--- Task goal ---
Output every line from the beginning of the records through the line that contains "0.8 & 9 & 8.88889 \\", exactly as it appears.

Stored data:
-.-.-

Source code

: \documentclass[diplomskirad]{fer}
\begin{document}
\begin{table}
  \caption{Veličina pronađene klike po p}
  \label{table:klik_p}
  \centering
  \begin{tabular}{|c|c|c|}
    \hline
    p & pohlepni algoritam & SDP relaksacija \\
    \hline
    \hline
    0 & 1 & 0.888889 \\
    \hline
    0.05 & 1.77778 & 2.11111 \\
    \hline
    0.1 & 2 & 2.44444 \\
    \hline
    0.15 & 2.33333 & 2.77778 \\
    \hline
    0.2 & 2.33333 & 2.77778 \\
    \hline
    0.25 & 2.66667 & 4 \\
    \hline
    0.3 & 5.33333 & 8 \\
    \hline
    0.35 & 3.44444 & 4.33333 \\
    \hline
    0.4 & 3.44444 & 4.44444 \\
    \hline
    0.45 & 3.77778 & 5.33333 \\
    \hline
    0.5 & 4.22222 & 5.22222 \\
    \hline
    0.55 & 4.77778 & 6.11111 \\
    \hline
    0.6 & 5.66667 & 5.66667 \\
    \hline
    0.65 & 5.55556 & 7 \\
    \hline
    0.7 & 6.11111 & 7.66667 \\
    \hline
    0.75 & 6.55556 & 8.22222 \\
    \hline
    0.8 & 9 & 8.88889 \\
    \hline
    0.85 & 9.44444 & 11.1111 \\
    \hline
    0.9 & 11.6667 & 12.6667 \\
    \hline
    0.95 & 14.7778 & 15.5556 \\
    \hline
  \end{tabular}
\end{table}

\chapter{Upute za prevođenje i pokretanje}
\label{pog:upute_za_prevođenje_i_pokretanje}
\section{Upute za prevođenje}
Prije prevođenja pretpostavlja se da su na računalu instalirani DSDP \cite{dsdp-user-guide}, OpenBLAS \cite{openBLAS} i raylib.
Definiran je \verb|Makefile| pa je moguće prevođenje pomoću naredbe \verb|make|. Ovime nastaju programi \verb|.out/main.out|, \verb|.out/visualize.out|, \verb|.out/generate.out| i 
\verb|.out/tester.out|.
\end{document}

-.-.-

--- Response below ---
Source code

: \documentclass[diplomskirad]{fer}
\begin{document}
\begin{table}
  \caption{Veličina pronađene klike po p}
  \label{table:klik_p}
  \centering
  \begin{tabular}{|c|c|c|}
    \hline
    p & pohlepni algoritam & SDP relaksacija \\
    \hline
    \hline
    0 & 1 & 0.888889 \\
    \hline
    0.05 & 1.77778 & 2.11111 \\
    \hline
    0.1 & 2 & 2.44444 \\
    \hline
    0.15 & 2.33333 & 2.77778 \\
    \hline
    0.2 & 2.33333 & 2.77778 \\
    \hline
    0.25 & 2.66667 & 4 \\
    \hline
    0.3 & 5.33333 & 8 \\
    \hline
    0.35 & 3.44444 & 4.33333 \\
    \hline
    0.4 & 3.44444 & 4.44444 \\
    \hline
    0.45 & 3.77778 & 5.33333 \\
    \hline
    0.5 & 4.22222 & 5.22222 \\
    \hline
    0.55 & 4.77778 & 6.11111 \\
    \hline
    0.6 & 5.66667 & 5.66667 \\
    \hline
    0.65 & 5.55556 & 7 \\
    \hline
    0.7 & 6.11111 & 7.66667 \\
    \hline
    0.75 & 6.55556 & 8.22222 \\
    \hline
    0.8 & 9 & 8.88889 \\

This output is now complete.